İmzalarda çok sorun yaşandığının altını çizen Bedir, “Mesela icra ve soruşturma mahkemeleri, asliye hukuk mahkemeleri, ticaret mahkemeleri çok yoğun. Bir de ceza mahkemeleri var. Mesela sahte senet düzenlemek suçtur. ya da faturada sahtecilik yapmak. O yüzden özellikle faturadan bahsediyorum, bunlar Doldurma yöntemlerine çok dikkat etmek gerekiyor, imza kalemi almak gerekiyor, özel mürekkep karışımının da güvence sağlayacağını düşünüyorum. Kendin karıştırabilirsin. Zaten ‘Git çok özel bir mürekkep al’ demiyorum. Çok anlamlı değil. Benim de özel bir mürekkebim var. Karıştırıyorum.” dedi.
“İNSANLARIN EL İZLERİ YAZIRKEN VE İMZA ALIRKEN FARKLIDIR”

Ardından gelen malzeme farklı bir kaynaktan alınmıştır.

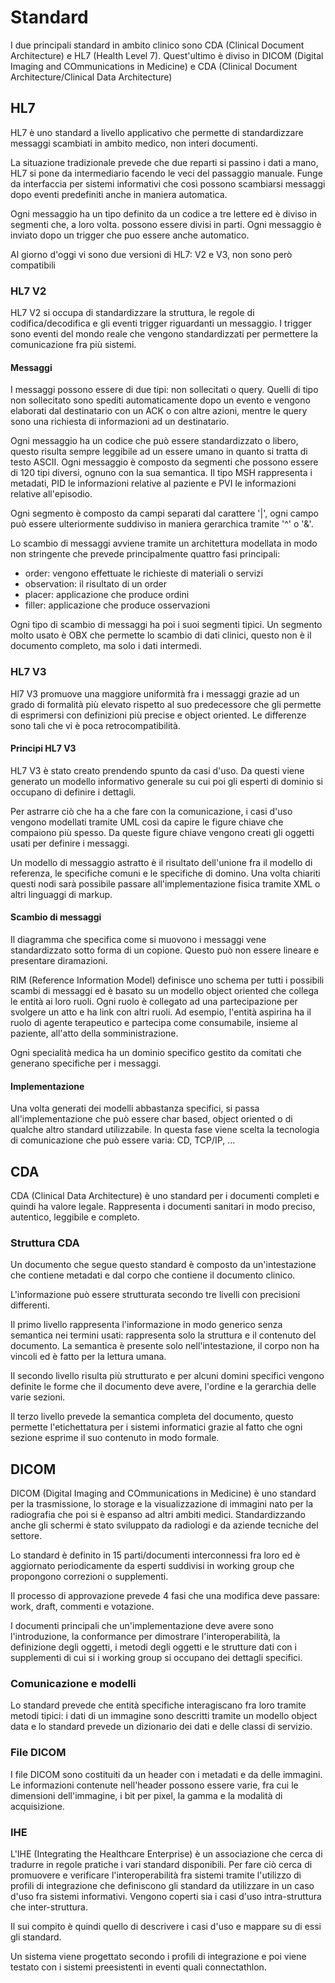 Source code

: # Standard

I due principali standard in ambito clinico sono CDA (Clinical Document Architecture) e HL7 (Health Level 7). Quest'ultimo è diviso in DICOM (Digital Imaging and COmmunications in Medicine) e CDA (Clinical Document Architecture/Clinical Data Architecture)

## HL7

HL7 è uno standard a livello applicativo che permette di standardizzare messaggi scambiati in ambito medico, non interi documenti.

La situazione tradizionale prevede che due reparti si passino i dati a mano, HL7 si pone da intermediario facendo le veci del passaggio manuale. Funge da interfaccia per sistemi informativi che così possono scambiarsi messaggi dopo eventi predefiniti anche in maniera automatica.

Ogni messaggio ha un tipo definito da un codice a tre lettere ed è diviso in segmenti che, a loro volta. possono essere divisi in parti. Ogni messaggio è inviato dopo un trigger che puo essere anche automatico.

Al giorno d'oggi vi sono due versioni di HL7: V2 e V3, non sono però compatibili

### HL7 V2

HL7 V2 si occupa di standardizzare la struttura, le regole di codifica/decodifica e gli eventi trigger riguardanti un messaggio. I trigger sono eventi del mondo reale che vengono standardizzati per permettere la comunicazione fra più sistemi.

#### Messaggi

I messaggi possono essere di due tipi: non sollecitati o query. Quelli di tipo non sollecitato sono spediti automaticamente dopo un evento e vengono elaborati dal destinatario con un ACK o con altre azioni, mentre le query sono una richiesta di informazioni ad un destinatario.

Ogni messaggio ha un codice che può essere standardizzato o libero, questo risulta sempre leggibile ad un essere umano in quanto si tratta di testo ASCII. Ogni messaggio è composto da segmenti che possono essere di 120 tipi diversi, ognuno con la sua semantica. Il tipo MSH rappresenta i metadati, PID le informazioni relative al paziente e PVI le informazioni relative all'episodio. 

Ogni segmento è composto da campi separati dal carattere '|', ogni campo può essere ulteriormente suddiviso in maniera gerarchica tramite '^' o '&'.

Lo scambio di messaggi avviene tramite un architettura modellata in modo non stringente che prevede principalmente quattro fasi principali:

- order: vengono effettuate le richieste di materiali o servizi
- observation: il risultato di un order
- placer: applicazione che produce ordini
- filler: applicazione che produce osservazioni

Ogni tipo di scambio di messaggi ha poi i suoi segmenti tipici. Un segmento molto usato è OBX che permette lo scambio di dati clinici, questo non è il documento completo, ma solo i dati intermedi.

### HL7 V3

Hl7 V3 promuove una maggiore uniformità fra i messaggi grazie ad un grado di formalità più elevato rispetto al suo predecessore che gli permette di esprimersi con definizioni più precise e object oriented. Le differenze sono tali che vi è poca retrocompatibilità.

#### Principi HL7 V3

HL7 V3 è stato creato prendendo spunto da casi d'uso. Da questi viene generato un modello informativo generale su cui poi gli esperti di dominio si occupano di definire i dettagli.

Per astrarre ciò che ha a che fare con la comunicazione, i casi d'uso vengono modellati tramite UML così da capire le figure chiave che compaiono più spesso. Da queste figure chiave vengono creati gli oggetti usati per definire i messaggi.

Un modello di messaggio astratto è il risultato dell'unione fra il modello di referenza, le specifiche comuni e le specifiche di domino. Una volta chiariti questi nodi sarà possibile passare all'implementazione fisica tramite XML o altri linguaggi di markup.

#### Scambio di messaggi

Il diagramma che specifica come si muovono i messaggi vene standardizzato sotto forma di un copione. Questo può non essere lineare e presentare diramazioni.

RIM (Reference Information Model) definisce uno schema per tutti i possibili scambi di messaggi ed è basato su un modello object oriented che collega le entità ai loro ruoli. Ogni ruolo è collegato ad una partecipazione per svolgere un atto e ha link con altri ruoli. Ad esempio, l'entità aspirina ha il ruolo di agente terapeutico e partecipa come consumabile, insieme al paziente, all'atto della somministrazione.

Ogni specialità medica ha un dominio specifico gestito da comitati che generano specifiche per i messaggi.

#### Implementazione

Una volta generati dei modelli abbastanza specifici, si passa all'implementazione che può essere char based, object oriented o di qualche altro standard utilizzabile. In questa fase viene scelta la tecnologia di comunicazione che può essere varia: CD, TCP/IP, ...

## CDA

CDA (Clinical Data Architecture) è uno standard per i documenti completi e quindi ha valore legale. Rappresenta i documenti sanitari in modo preciso, autentico, leggibile e completo.

### Struttura CDA

Un documento che segue questo standard è composto da un'intestazione che contiene metadati e dal corpo che contiene il documento clinico.

L'informazione può essere strutturata secondo tre livelli con precisioni differenti.

Il primo livello rappresenta l'informazione in modo generico senza semantica nei termini usati: rappresenta solo la struttura e il contenuto del documento. La semantica è presente solo nell'intestazione, il corpo non ha vincoli ed è fatto per la lettura umana.

Il secondo livello risulta più strutturato e per alcuni domini specifici vengono definite le forme che il documento deve avere, l'ordine e la gerarchia delle varie sezioni.

Il terzo livello prevede la semantica completa del documento, questo permette l'etichettatura per i sistemi informatici grazie al fatto che ogni sezione esprime il suo contenuto in modo formale.

## DICOM

DICOM (Digital Imaging and COmmunications in Medicine) è uno standard per la trasmissione, lo storage e la visualizzazione di immagini nato per la radiografia che poi si è espanso ad altri ambiti medici. Standardizzando anche gli schermi è stato sviluppato da radiologi e da aziende tecniche del settore.

Lo standard è definito in 15 parti/documenti interconnessi fra loro ed è aggiornato periodicamente da esperti suddivisi in working group che propongono correzioni o supplementi.

Il processo di approvazione prevede 4 fasi che una modifica deve passare: work, draft, commenti e votazione.

I documenti principali che un'implementazione deve avere sono l'introduzione, la conformance per dimostrare l'interoperabilità, la definizione degli oggetti, i metodi degli oggetti e le strutture dati con i supplementi di cui si i working group si occupano dei dettagli specifici.  

### Comunicazione e modelli 

Lo standard prevede che entità specifiche interagiscano fra loro tramite metodi tipici: i dati di un immagine sono descritti tramite un modello object data e lo standard prevede un dizionario dei dati e delle classi di servizio.

### File DICOM

I file DICOM sono costituiti da un header con i metadati e da delle immagini. Le informazioni contenute nell'header possono essere varie, fra cui le dimensioni dell'immagine, i bit per pixel, la gamma e la modalità di acquisizione.

### IHE

L'IHE (Integrating the Healthcare Enterprise) è un associazione che cerca di tradurre in regole pratiche i vari standard disponibili. Per fare ciò cerca di promuovere e verificare l'interoperabilità fra sistemi tramite l'utilizzo di profili di integrazione che definiscono gli standard da utilizzare in un caso d'uso fra sistemi informativi. Vengono coperti sia i casi d'uso intra-struttura che inter-struttura.

Il sui compito è quindi quello di descrivere i casi d'uso e mappare su di essi gli standard.

Un sistema viene progettato secondo i profili di integrazione e poi viene testato con i sistemi preesistenti in eventi quali connectathlon.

İmzanın uzmanlar tarafından incelenirken tüm detayların dikkate alındığına işaret eden Yaşar Bedir, “O bölümlerde ayrıca spektral analiz denilen bir çalışma var. Mürekkeplerdeki uçucu maddelere, renk kombinasyonlarına da bakıyorlar. Ayrıca inceliyorlar. el izleri.İnsanların el izleri yazarken ve imzalarken farklıdır.Bunlara dayanarak eğime de bakarlar.Belirli harflerin oluşturulma şekline ve kaligrafik şekillerine bakarlar.Kanunlarımızda imzanın net bir tanımı yoktur. Türk Dil Kurumu’nda mevcut.Fakat Soyadı Kanunu’nun 2.maddesinde imzada önce ismin, sonra soyadının yazıldığı yazıyor.Yani dolaylı bir tanımdır orada.Göre göre Ona önce isim yazılır, “Soyadı yazmak lazım” dedi.
“İMZA DOĞRULAMASI”
Emekli hakim Yaşar Bedir de vatandaşların yazı yazarak ve kaligrafik şekiller oluşturarak imza oluşturma konusunda dikkatli olmaları gerektiği konusunda uyardı. Bedir, “Mesela bankaya gittiniz kredi alacaksınız. Ya da herhangi bir finans kuruluşunda işiniz var. Kendi kaleminizi çıkarırsanız kabul etmezler. Uçucu mürekkepler var. İstiyorlar.” kendi kaleminizle imza atacaksınız. Mümkün, imzalayın ama kendi kaleminizi de çıkarıp altına doğrulama imzası koyun.” “İyi bir kalem, iyi bir mürekkep kombinasyonu ve sık sık uygulanan bir imza oldukça büyük bir güvenlik önlemi oluşturabilir” dedi.
ACELE ETMEYİN
Aceleyle imza atılmaması gerektiğini belirten Bedir, şahit olduğu bir olaydan örnek vererek, şöyle konuştu: “Bir kişinin imzası taklit edildi. 5 milyar dolar doldurma yapıldı. Şimdi mahkemede yargılanıyor. Bunlar Önemli konular. İmza aceleyle karalanmamalı. İmza sizi temsil eden, tanımlayan ve ifade eden işarettir.” Bu önemli bir şey. Bu nedenle imzanın pratik edilmesi gerektiğini düşünüyorum. Özel kalemle, özel mürekkeple hep aynı imzayı kullanacaksınız. Bunu değiştirmeyeceksin. Adınızı ve soyadınızı yazın ama süsleyin. Onları çizgilerle, dairelerle, aralıklarla süsleyin. İmza belirlenirken basım dikkate alınır. Herkesin farklı derecelerde basınçları vardır. “Kağıt üzerinde. Bakıyorsunuz. Yazının kıvrımına, kaligrafi yapısına, şekline, büyüklüğüne, küçüklüğüne bakıyorsunuz. Mürekkep ve kalemin de bunu desteklediğini düşünüyorum” dedi.
“KÖTÜ NİYETLE İMZA VERMİŞ VE SONRA İNKAR EDENLER DE VAR”
Hayatı boyunca çek veya senet kullanmadığını ve kullanmayı düşünmediğini vurgulayan Yaşar Bedir, sözlerini şöyle tamamladı:
“Çek benim hayatımda yok. Sadece tecrübelerimi paylaşmak için insanlara bunları anlatmak istiyorum. Sahte imza atabilenler olduğu gibi, kötü niyetle imza atıp sonra inkar edenler de var. Sanırım çeki çekmeliyiz. bunlara çok dikkat edin. Mesela benim senetle işim yok ama diyelim ki birinden senet alacağım. Onu bana doldurtacağım.. ‘Adınızı soyadınızı yazın’ diyorum. İmzalayın. Kişi muhtemelen kağıdın üzerine baş harflerini koyabilir, bu nedenle imzayı tamamlamak için ‘Adınızı, soyadınızı yazın, adresinizi yazın, tutarı yazın, vadeyi yazın’ diyorum. İmzanızın kendisine ait olduğu yazılı olarak anlaşılıyor. “Kişi yazıp ‘Bana ait değil’ diyebilir ve bu da sorun yaratır.”